And line 32 refers to the piece of code where I call the bubblesort
ArrayUtilities.bubbleV1String(myArray);
Does anyone know why I'm getting a null pointer exception when I've tested the bubblesort on a small string array? I'm thinking possibly something to do with the overloaded method mentioned earlier but I'm not sure
Thanks
You are creating an array of length 100000 and fill the lines as they are read. Initially all elements will be null and after reading the file quite a number of them is likely to still be null. Thus when you sort the array numbers[j] will eventually be a null element and thus calling compareTo(...) on that will throw a NullPointerException.
To fix that you need to know where in the array the non-null part ends. You are already tracking the number of read lines in index so after reading the file that would be the index of the first null element.
Now you basically have 2 options:
Pass index to bubbleV1String() and do for(int i = 0; i < index-1; i++) etc.

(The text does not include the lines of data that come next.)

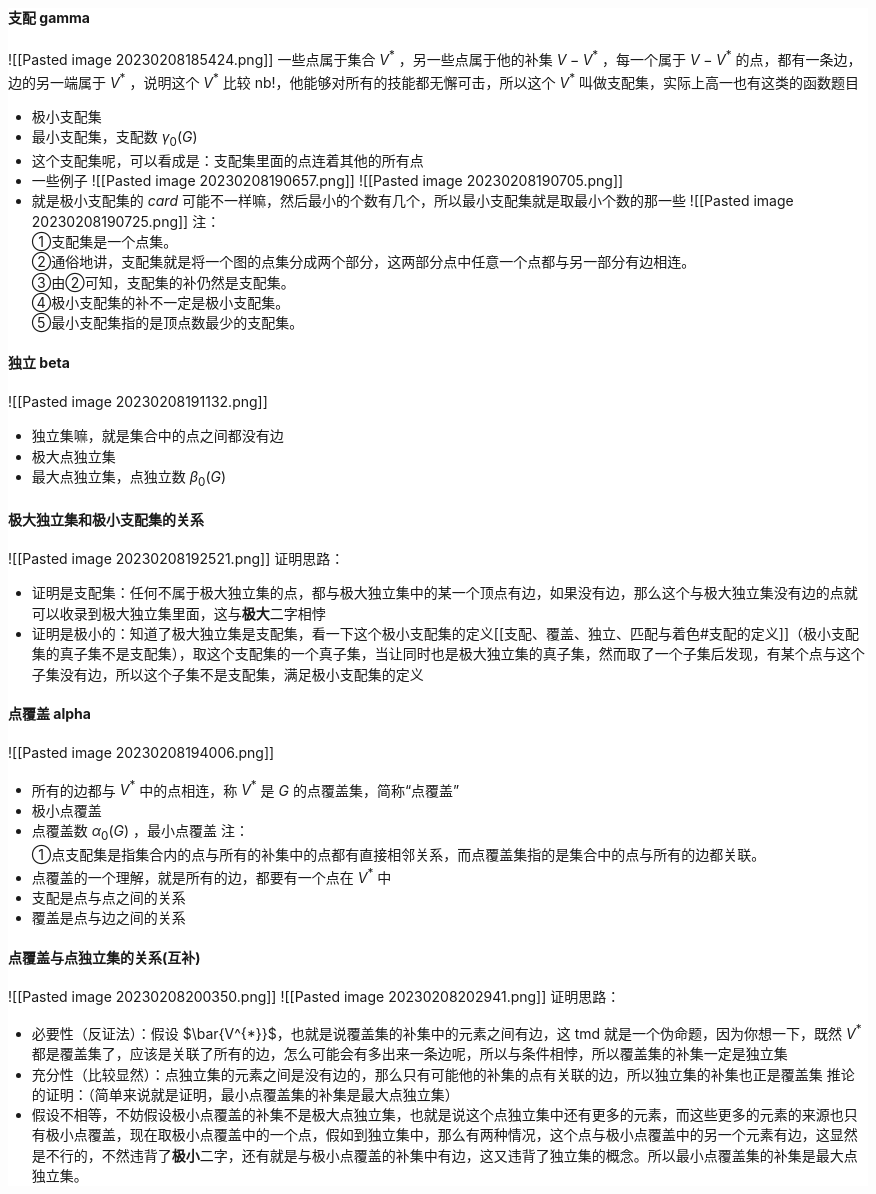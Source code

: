 #### 支配 gamma
![[Pasted image 20230208185424.png]]
一些点属于集合 $V^{*}$ ，另一些点属于他的补集 $V-V^{*}$ ，每一个属于 $V-V^{*}$ 的点，都有一条边，边的另一端属于 $V^{*}$ ，说明这个 $V^{*}$ 比较 nb!，他能够对所有的技能都无懈可击，所以这个 $V^{*}$ 叫做支配集，实际上高一也有这类的函数题目
-  极小支配集
- 最小支配集，支配数 $\gamma_0(G)$
- 这个支配集呢，可以看成是：支配集里面的点连着其他的所有点
- 一些例子
![[Pasted image 20230208190657.png]]
![[Pasted image 20230208190705.png]]
- 就是极小支配集的 $card$ 可能不一样嘛，然后最小的个数有几个，所以最小支配集就是取最小个数的那一些
![[Pasted image 20230208190725.png]]
注：  
①支配集是一个点集。  
②通俗地讲，支配集就是将一个图的点集分成两个部分，这两部分点中任意一个点都与另一部分有边相连。  
③由②可知，支配集的补仍然是支配集。  
④极小支配集的补不一定是极小支配集。  
⑤最小支配集指的是顶点数最少的支配集。

#### 独立 beta
![[Pasted image 20230208191132.png]]
- 独立集嘛，就是集合中的点之间都没有边
- 极大点独立集
- 最大点独立集，点独立数 $\beta_{0}(G)$

#### 极大独立集和极小支配集的关系
![[Pasted image 20230208192521.png]]
证明思路：
- 证明是支配集：任何不属于极大独立集的点，都与极大独立集中的某一个顶点有边，如果没有边，那么这个与极大独立集没有边的点就可以收录到极大独立集里面，这与**极大**二字相悖
- 证明是极小的：知道了极大独立集是支配集，看一下这个极小支配集的定义[[支配、覆盖、独立、匹配与着色#支配的定义]]（极小支配集的真子集不是支配集），取这个支配集的一个真子集，当让同时也是极大独立集的真子集，然而取了一个子集后发现，有某个点与这个子集没有边，所以这个子集不是支配集，满足极小支配集的定义

#### 点覆盖 alpha
![[Pasted image 20230208194006.png]]
- 所有的边都与 $V^{*}$ 中的点相连，称 $V^{*}$ 是 $G$ 的点覆盖集，简称“点覆盖”
- 极小点覆盖
- 点覆盖数 $\alpha_{0}(G)$ ，最小点覆盖
注：  
①点支配集是指集合内的点与所有的补集中的点都有直接相邻关系，而点覆盖集指的是集合中的点与所有的边都关联。
- 点覆盖的一个理解，就是所有的边，都要有一个点在 $V^{*}$ 中
- 支配是点与点之间的关系
- 覆盖是点与边之间的关系

#### 点覆盖与点独立集的关系(互补)
![[Pasted image 20230208200350.png]]
![[Pasted image 20230208202941.png]]
证明思路：
- 必要性（反证法）：假设 $\bar{V^{*}}$，也就是说覆盖集的补集中的元素之间有边，这 tmd 就是一个伪命题，因为你想一下，既然 $V^{*}$ 都是覆盖集了，应该是关联了所有的边，怎么可能会有多出来一条边呢，所以与条件相悖，所以覆盖集的补集一定是独立集
- 充分性（比较显然）：点独立集的元素之间是没有边的，那么只有可能他的补集的点有关联的边，所以独立集的补集也正是覆盖集
推论的证明：（简单来说就是证明，最小点覆盖集的补集是最大点独立集）
- 假设不相等，不妨假设极小点覆盖的补集不是极大点独立集，也就是说这个点独立集中还有更多的元素，而这些更多的元素的来源也只有极小点覆盖，现在取极小点覆盖中的一个点，假如到独立集中，那么有两种情况，这个点与极小点覆盖中的另一个元素有边，这显然是不行的，不然违背了**极小**二字，还有就是与极小点覆盖的补集中有边，这又违背了独立集的概念。所以最小点覆盖集的补集是最大点独立集。
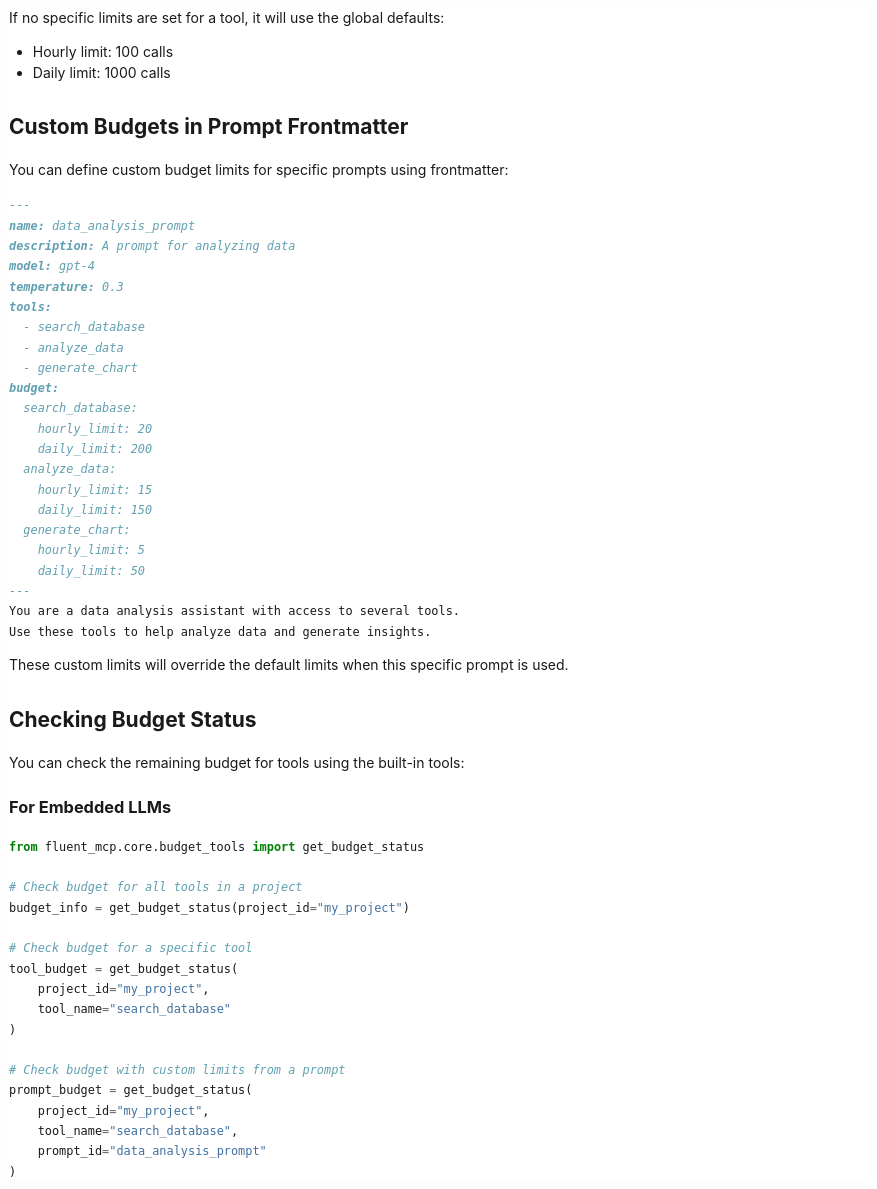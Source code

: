 If no specific limits are set for a tool, it will use the global defaults:
- Hourly limit: 100 calls
- Daily limit: 1000 calls

## Custom Budgets in Prompt Frontmatter

You can define custom budget limits for specific prompts using frontmatter:

```markdown
---
name: data_analysis_prompt
description: A prompt for analyzing data
model: gpt-4
temperature: 0.3
tools:
  - search_database
  - analyze_data
  - generate_chart
budget:
  search_database:
    hourly_limit: 20
    daily_limit: 200
  analyze_data:
    hourly_limit: 15
    daily_limit: 150
  generate_chart:
    hourly_limit: 5
    daily_limit: 50
---
You are a data analysis assistant with access to several tools.
Use these tools to help analyze data and generate insights.
```

These custom limits will override the default limits when this specific prompt is used.

## Checking Budget Status

You can check the remaining budget for tools using the built-in tools:

### For Embedded LLMs

```python
from fluent_mcp.core.budget_tools import get_budget_status

# Check budget for all tools in a project
budget_info = get_budget_status(project_id="my_project")

# Check budget for a specific tool
tool_budget = get_budget_status(
    project_id="my_project",
    tool_name="search_database"
)

# Check budget with custom limits from a prompt
prompt_budget = get_budget_status(
    project_id="my_project",
    tool_name="search_database",
    prompt_id="data_analysis_prompt"
)
```
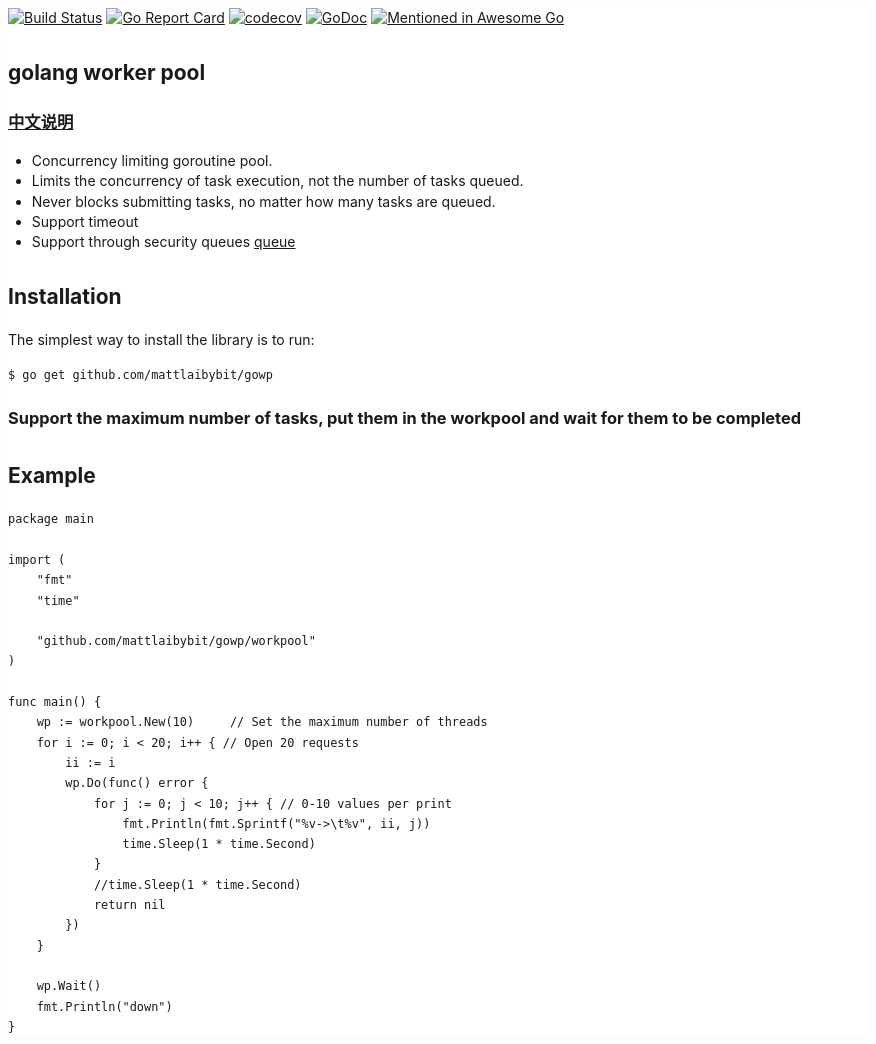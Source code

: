 [![Build Status](https://travis-ci.org/mattlaibybit/gowp.svg?branch=master)](https://travis-ci.org/mattlaibybit/gowp)
[![Go Report Card](https://goreportcard.com/badge/github.com/mattlaibybit/gowp)](https://goreportcard.com/report/github.com/mattlaibybit/gowp)
[![codecov](https://codecov.io/gh/mattlaibybit/gowp/branch/master/graph/badge.svg)](https://codecov.io/gh/mattlaibybit/gowp)
[![GoDoc](https://godoc.org/github.com/mattlaibybit/gowp?status.svg)](https://godoc.org/github.com/mattlaibybit/gowp)
[![Mentioned in Awesome Go](https://awesome.re/mentioned-badge.svg)](https://github.com/avelino/awesome-go)

## golang worker pool

### [中文说明](README_cn.md)

- Concurrency limiting goroutine pool. 
- Limits the concurrency of task execution, not the number of tasks queued. 
- Never blocks submitting tasks, no matter how many tasks are queued.
- Support timeout
- Support through security queues [queue](https://github.com/mattlaibybit/public/tree/master/myqueue)


## Installation

The simplest way to install the library is to run:

```
$ go get github.com/mattlaibybit/gowp
```


### Support the maximum number of tasks, put them in the workpool and wait for them to be completed

## Example

```
package main

import (
	"fmt"
	"time"

	"github.com/mattlaibybit/gowp/workpool"
)

func main() {
	wp := workpool.New(10)     // Set the maximum number of threads
	for i := 0; i < 20; i++ { // Open 20 requests 
		ii := i
		wp.Do(func() error {
			for j := 0; j < 10; j++ { // 0-10 values per print
				fmt.Println(fmt.Sprintf("%v->\t%v", ii, j))
				time.Sleep(1 * time.Second)
			}
			//time.Sleep(1 * time.Second)
			return nil
		})
	}

	wp.Wait()
	fmt.Println("down")
}
```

Make a copy of the array after reading the lines and before sorting it:
String[] copy = new String[index];
StringSystem.arrayCopy(myArray,0,copy,0,index);
//optional but it can make the rest of the code easier to handle: replace myArray with copy
myArray = copy;
Finally you could also use a List<String> which would be better than using arrays but I assume that's covered by a future lesson.
It seems that you have some null values in your numbers array. Try to debug your code (or just print array's content) and verify what you have there. Hard to tell anything not knowing what is in your input file.
Method overloading is when multiple functions have the same name but different parameters.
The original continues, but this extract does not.